YOUR GOAL:
Write the line that contains "Currently-supported curved side" and each one after it, word for word, ending with the final line of the data.

Records from a dataset
──────────────────────────────
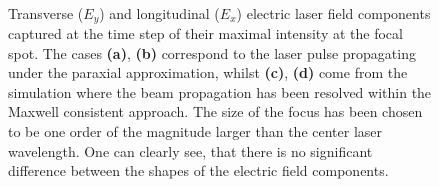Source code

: \begin{figure}[h!]
	\centering
	\hspace{2mm}
	\\
	\hspace{2mm}
	\caption{Transverse ($ E_{y} $) and longitudinal ($ E_{x} $) electric laser field components captured at the time step of their maximal intensity at the focal spot. The cases \textbf{(a)}, \textbf{(b)} correspond to the laser pulse propagating under the paraxial approximation, whilst \textbf{(c)}, \textbf{(d)} come from the simulation where the beam propagation has been resolved within the Maxwell consistent approach. The size of the focus has been chosen to be one order of the magnitude larger than the center laser wavelength. One can clearly see, that there is no significant difference between the shapes of the electric field components.}
	\label{fig:5}
\end{figure}

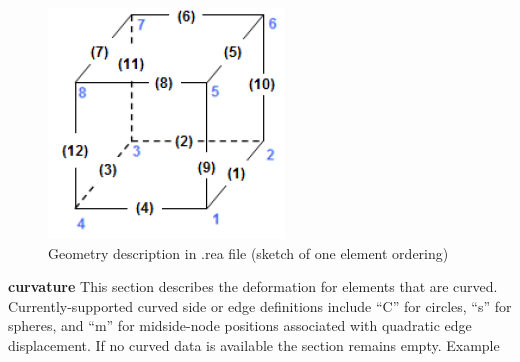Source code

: \begin{description}
\begin{table}
\caption{Geometry description in .rea file}
\end{table}
\normalsize

\begin{figure}
\includegraphics[scale=0.5]{Figs/3dcube}
\caption{Geometry description in .rea file (sketch of one element ordering)}
\end{figure}

\item{\bf curvature} 
     This section describes the deformation for elements that are curved.
     Currently-supported curved side or edge definitions include ``C''
     for circles, ``s'' for spheres, and ``m'' for midside-node positions
     associated with quadratic edge displacement. If no curved data is available the section remains empty.
     Example
     

\end{description}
──────────────────────────────
RESPONSE TO THE EXERCISE:
     Currently-supported curved side or edge definitions include ``C''
     for circles, ``s'' for spheres, and ``m'' for midside-node positions
     associated with quadratic edge displacement. If no curved data is available the section remains empty.
     Example
     

\end{description}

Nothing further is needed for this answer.